◆ WHAT IS EXPECTED ◆
For the entries below, print exactly the lines between the line holding "- RealizedVol of WAP returns (ORVP recipe)" and the line holding "Directionality / Construction", inclusive, and nothing else.
§
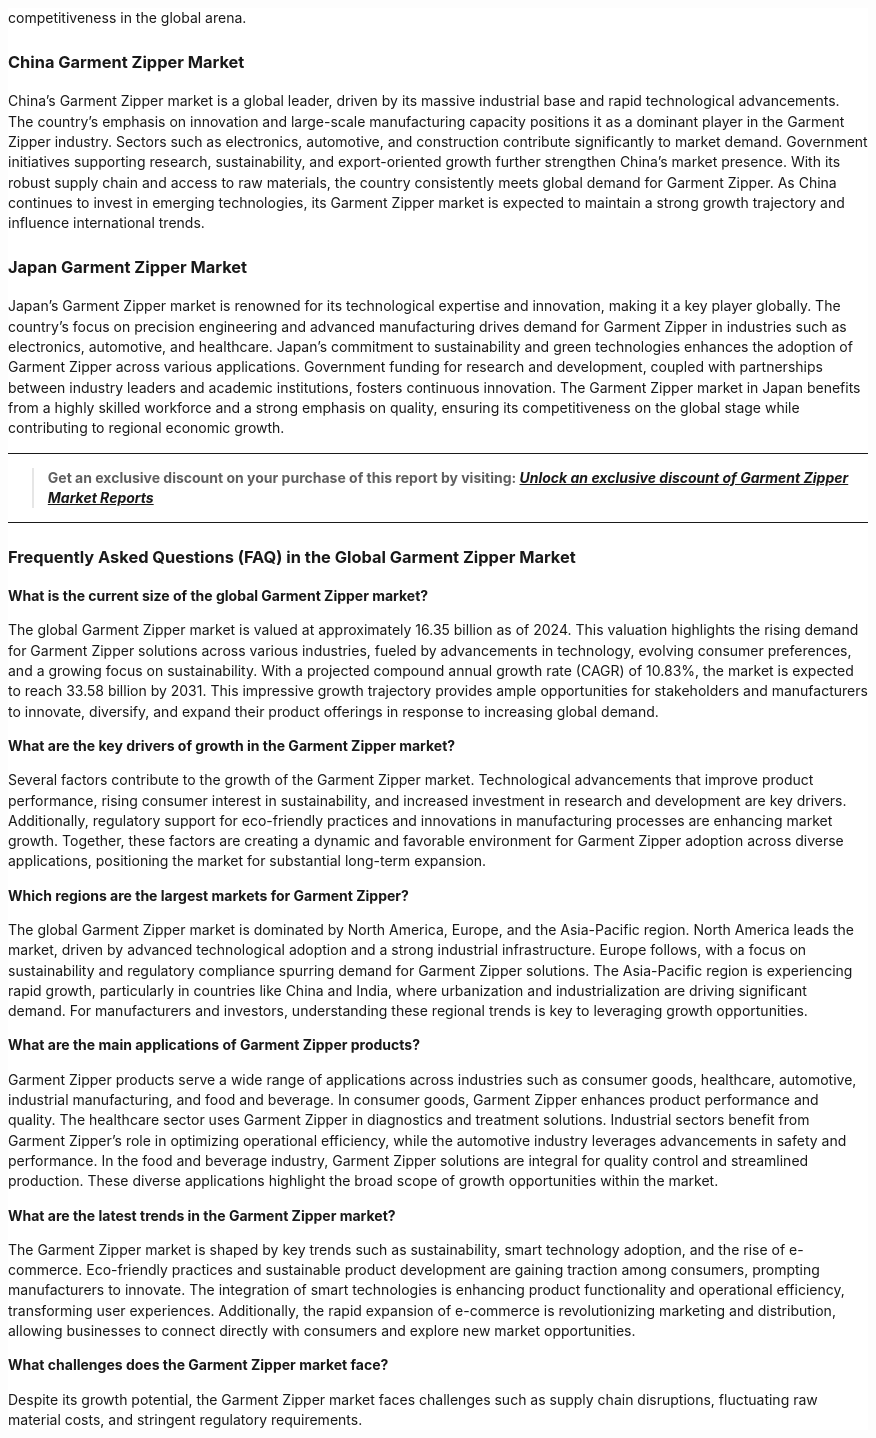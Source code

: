 competitiveness in the global arena.</p><h3>China Garment Zipper Market</h3><p>China&rsquo;s Garment Zipper market is a global leader, driven by its massive industrial base and rapid technological advancements. The country&rsquo;s emphasis on innovation and large-scale manufacturing capacity positions it as a dominant player in the Garment Zipper industry. Sectors such as electronics, automotive, and construction contribute significantly to market demand. Government initiatives supporting research, sustainability, and export-oriented growth further strengthen China&rsquo;s market presence. With its robust supply chain and access to raw materials, the country consistently meets global demand for Garment Zipper. As China continues to invest in emerging technologies, its Garment Zipper market is expected to maintain a strong growth trajectory and influence international trends.</p><h3>Japan Garment Zipper Market</h3><p>Japan&rsquo;s Garment Zipper market is renowned for its technological expertise and innovation, making it a key player globally. The country&rsquo;s focus on precision engineering and advanced manufacturing drives demand for Garment Zipper in industries such as electronics, automotive, and healthcare. Japan&rsquo;s commitment to sustainability and green technologies enhances the adoption of Garment Zipper across various applications. Government funding for research and development, coupled with partnerships between industry leaders and academic institutions, fosters continuous innovation. The Garment Zipper market in Japan benefits from a highly skilled workforce and a strong emphasis on quality, ensuring its competitiveness on the global stage while contributing to regional economic growth.</p><hr /><blockquote><p><strong>Get an exclusive discount on your purchase of this report by visiting: <em><a href="://marketresearchpulse.com/ask-for-discount/58810?utm_source=Github&amp;utm_medium=027">Unlock an exclusive discount of Garment Zipper Market Reports</a></em>&nbsp;</strong></p></blockquote><hr /><h3>Frequently Asked Questions (FAQ) in the Global Garment Zipper Market</h3><p><strong>What is the current size of the global Garment Zipper market?</strong></p><p>The global Garment Zipper market is valued at approximately 16.35 billion as of 2024. This valuation highlights the rising demand for Garment Zipper solutions across various industries, fueled by advancements in technology, evolving consumer preferences, and a growing focus on sustainability. With a projected compound annual growth rate (CAGR) of 10.83%, the market is expected to reach 33.58 billion by 2031. This impressive growth trajectory provides ample opportunities for stakeholders and manufacturers to innovate, diversify, and expand their product offerings in response to increasing global demand.</p><p><strong>What are the key drivers of growth in the Garment Zipper market?</strong></p><p>Several factors contribute to the growth of the Garment Zipper market. Technological advancements that improve product performance, rising consumer interest in sustainability, and increased investment in research and development are key drivers. Additionally, regulatory support for eco-friendly practices and innovations in manufacturing processes are enhancing market growth. Together, these factors are creating a dynamic and favorable environment for Garment Zipper adoption across diverse applications, positioning the market for substantial long-term expansion.</p><p><strong>Which regions are the largest markets for Garment Zipper?</strong></p><p>The global Garment Zipper market is dominated by North America, Europe, and the Asia-Pacific region. North America leads the market, driven by advanced technological adoption and a strong industrial infrastructure. Europe follows, with a focus on sustainability and regulatory compliance spurring demand for Garment Zipper solutions. The Asia-Pacific region is experiencing rapid growth, particularly in countries like China and India, where urbanization and industrialization are driving significant demand. For manufacturers and investors, understanding these regional trends is key to leveraging growth opportunities.</p><p><strong>What are the main applications of Garment Zipper products?</strong></p><p>Garment Zipper products serve a wide range of applications across industries such as consumer goods, healthcare, automotive, industrial manufacturing, and food and beverage. In consumer goods, Garment Zipper enhances product performance and quality. The healthcare sector uses Garment Zipper in diagnostics and treatment solutions. Industrial sectors benefit from Garment Zipper&rsquo;s role in optimizing operational efficiency, while the automotive industry leverages advancements in safety and performance. In the food and beverage industry, Garment Zipper solutions are integral for quality control and streamlined production. These diverse applications highlight the broad scope of growth opportunities within the market.</p><p><strong>What are the latest trends in the Garment Zipper market?</strong></p><p>The Garment Zipper market is shaped by key trends such as sustainability, smart technology adoption, and the rise of e-commerce. Eco-friendly practices and sustainable product development are gaining traction among consumers, prompting manufacturers to innovate. The integration of smart technologies is enhancing product functionality and operational efficiency, transforming user experiences. Additionally, the rapid expansion of e-commerce is revolutionizing marketing and distribution, allowing businesses to connect directly with consumers and explore new market opportunities.</p><p><strong>What challenges does the Garment Zipper market face?</strong></p><p>Despite its growth potential, the Garment Zipper market faces challenges such as supply chain disruptions, fluctuating raw material costs, and stringent regulatory requirements.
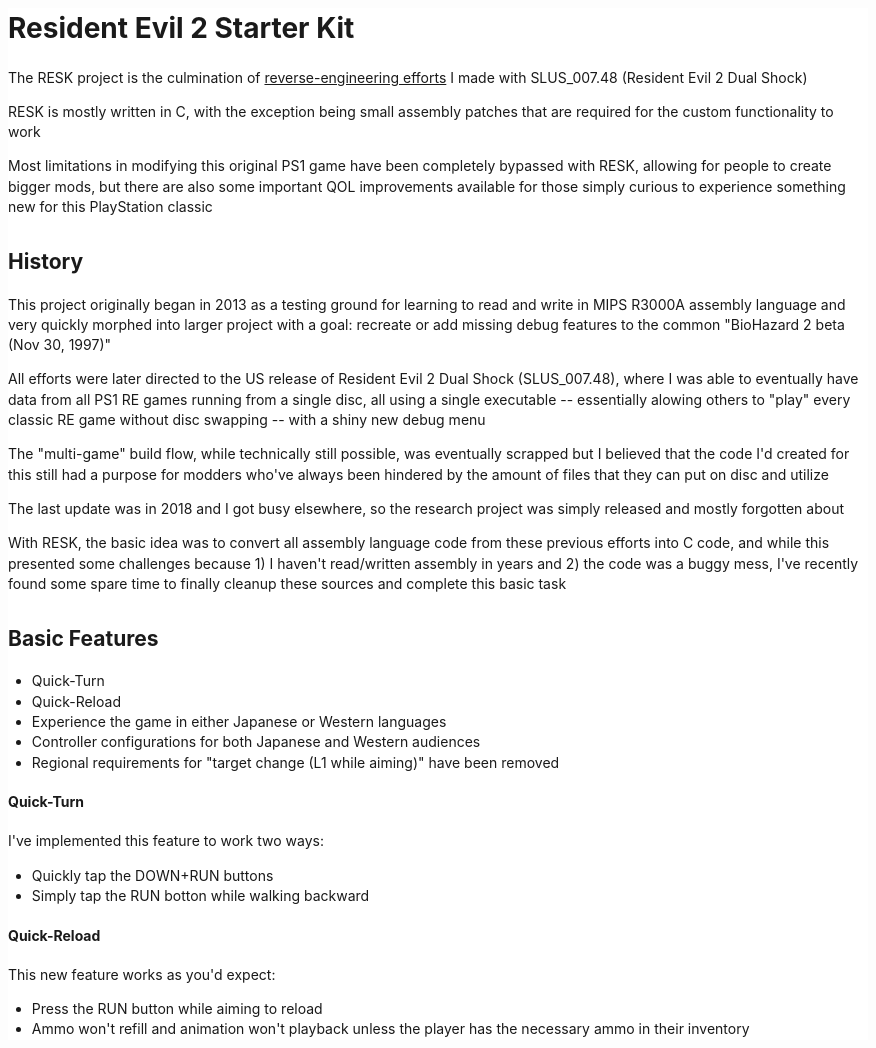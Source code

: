 
# Resident Evil 2 Starter Kit

The RESK project is the culmination of [reverse-engineering efforts](https://github.com/MeganGrass/SLUS_007.48) I made with SLUS_007.48 (Resident Evil 2 Dual Shock)

RESK is mostly written in C, with the exception being small assembly patches that are required for the custom functionality to work

Most limitations in modifying this original PS1 game have been completely bypassed with RESK, allowing for people to create bigger mods, but there are also some important QOL improvements available for those simply curious to experience something new for this PlayStation classic
## History

This project originally began in 2013 as a testing ground for learning to read and write in MIPS R3000A assembly language and very quickly morphed into larger project with a goal: recreate or add missing debug features to the common "BioHazard 2 beta (Nov 30, 1997)"

All efforts were later directed to the US release of Resident Evil 2 Dual Shock (SLUS_007.48), where I was able to eventually have data from all PS1 RE games running from a single disc, all using a single executable -- essentially alowing others to "play" every classic RE game without disc swapping -- with a shiny new debug menu

The "multi-game" build flow, while technically still possible, was eventually scrapped but I believed that the code I'd created for this still had a purpose for modders who've always been hindered by the amount of files that they can put on disc and utilize

The last update was in 2018 and I got busy elsewhere, so the research project was simply released and mostly forgotten about

With RESK, the basic idea was to convert all assembly language code from these previous efforts into C code, and while this presented some challenges because 1) I haven't read/written assembly in years and 2) the code was a buggy mess, I've recently found some spare time to finally cleanup these sources and complete this basic task
## Basic Features
- Quick-Turn
- Quick-Reload
- Experience the game in either Japanese or Western languages
- Controller configurations for both Japanese and Western audiences
- Regional requirements for "target change (L1 while aiming)" have been removed

#### **Quick-Turn**
I've implemented this feature to work two ways:
- Quickly tap the DOWN+RUN buttons
- Simply tap the RUN botton while walking backward

#### **Quick-Reload**
This new feature works as you'd expect:
- Press the RUN button while aiming to reload
- Ammo won't refill and animation won't playback unless the player has the necessary ammo in their inventory
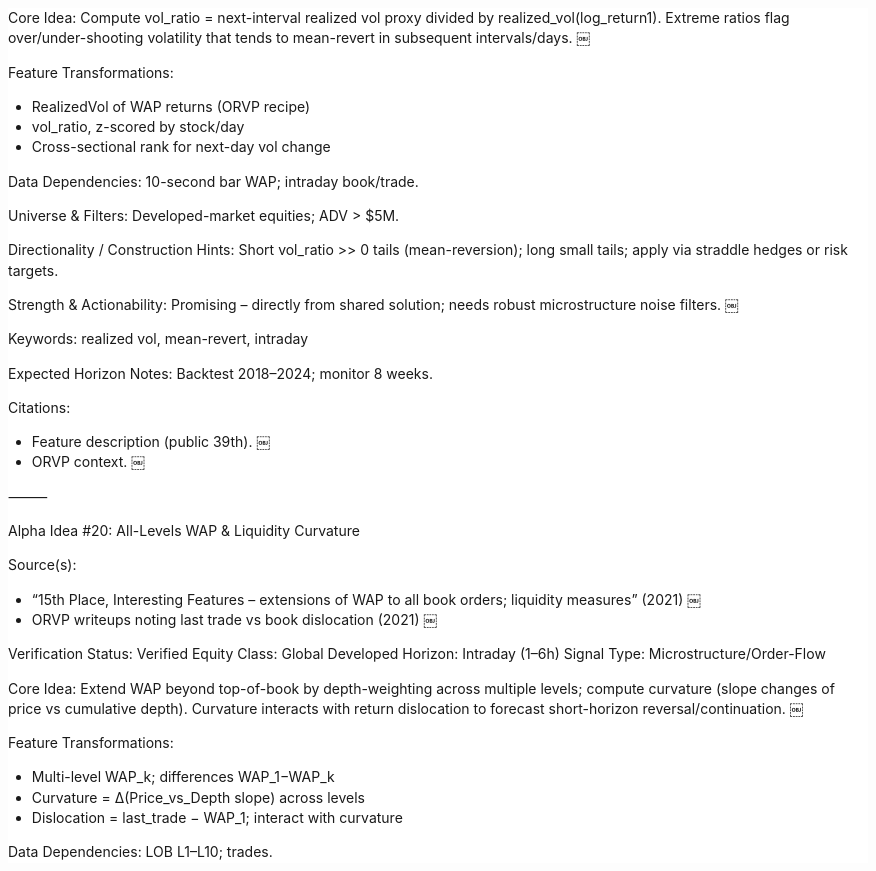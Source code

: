 Core Idea:
Compute vol_ratio = next-interval realized vol proxy divided by realized_vol(log_return1). Extreme ratios flag over/under-shooting volatility that tends to mean-revert in subsequent intervals/days.  ￼

Feature Transformations:
- RealizedVol of WAP returns (ORVP recipe)
- vol_ratio, z-scored by stock/day
- Cross-sectional rank for next-day vol change

Data Dependencies:
10-second bar WAP; intraday book/trade.

Universe & Filters:
Developed-market equities; ADV > $5M.

Directionality / Construction Hints:
Short vol_ratio >> 0 tails (mean-reversion); long small tails; apply via straddle hedges or risk targets.

Strength & Actionability:
Promising – directly from shared solution; needs robust microstructure noise filters.  ￼

Keywords:
realized vol, mean-revert, intraday

Expected Horizon Notes:
Backtest 2018–2024; monitor 8 weeks.

Citations:
- Feature description (public 39th).  ￼
- ORVP context.  ￼

⸻

Alpha Idea #20: All-Levels WAP & Liquidity Curvature

Source(s):
- “15th Place, Interesting Features – extensions of WAP to all book orders; liquidity measures” (2021)  ￼
- ORVP writeups noting last trade vs book dislocation (2021)  ￼

Verification Status: Verified
Equity Class: Global Developed
Horizon: Intraday (1–6h)
Signal Type: Microstructure/Order-Flow

Core Idea:
Extend WAP beyond top-of-book by depth-weighting across multiple levels; compute curvature (slope changes of price vs cumulative depth). Curvature interacts with return dislocation to forecast short-horizon reversal/continuation.  ￼

Feature Transformations:
- Multi-level WAP_k; differences WAP_1−WAP_k
- Curvature = Δ(Price_vs_Depth slope) across levels
- Dislocation = last_trade − WAP_1; interact with curvature

Data Dependencies:
LOB L1–L10; trades.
§
◆ YOUR SOLUTION ◆
- RealizedVol of WAP returns (ORVP recipe)
- vol_ratio, z-scored by stock/day
- Cross-sectional rank for next-day vol change

Data Dependencies:
10-second bar WAP; intraday book/trade.

Universe & Filters:
Developed-market equities; ADV > $5M.

Directionality / Construction Hints:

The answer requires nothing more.